Records shown section start
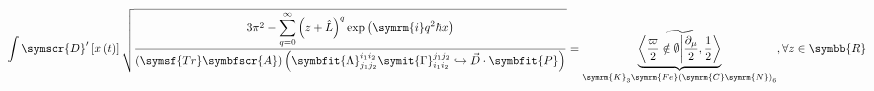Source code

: \documentclass{article}
\begin{document}
$$
\displaystyle\int
\symscr{D}'
\left[ 
  x \left( t \right)
\right]
\sqrt{
  \frac{
    3\pi^2 -
    \displaystyle\sum_{q=0}^{\infty}
    \left( z + \hat{L} \right)^q
    \exp \left( \symrm{i} q^2 \hbar x \right)
  }{
    \left( \symsf{Tr} \symbfscr{A} \right)
    \left( 
      \symbfit{\Lambda} ^{i_1 i_2} _{j_1 j_2}
      \symit{\Gamma} ^{j_1 j_2} _{i_1 i_2}
      \hookrightarrow \vec{D} \cdot \symbfit{P}
    \right)
  }
}
=
\underbrace{
  \widetilde{
    \left\langle
      \frac{\varpi}{2} \notin \emptyset
    \middle\vert
      \frac{\partial_\mu}{2}, \frac12
    \right\rangle
  }
}_{
  \symrm{K}_3 \symrm{Fe} \left( \symrm{C} \symrm{N} \right) _6
}
,
\forall z \in \symbb{R}
$$
\end{document}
Records shown section end
▶ **Task to complete**
Determine the number of lines in the data that include the word "displaystyle", and provide that number without comment.

▶ **Response to this exercise**
2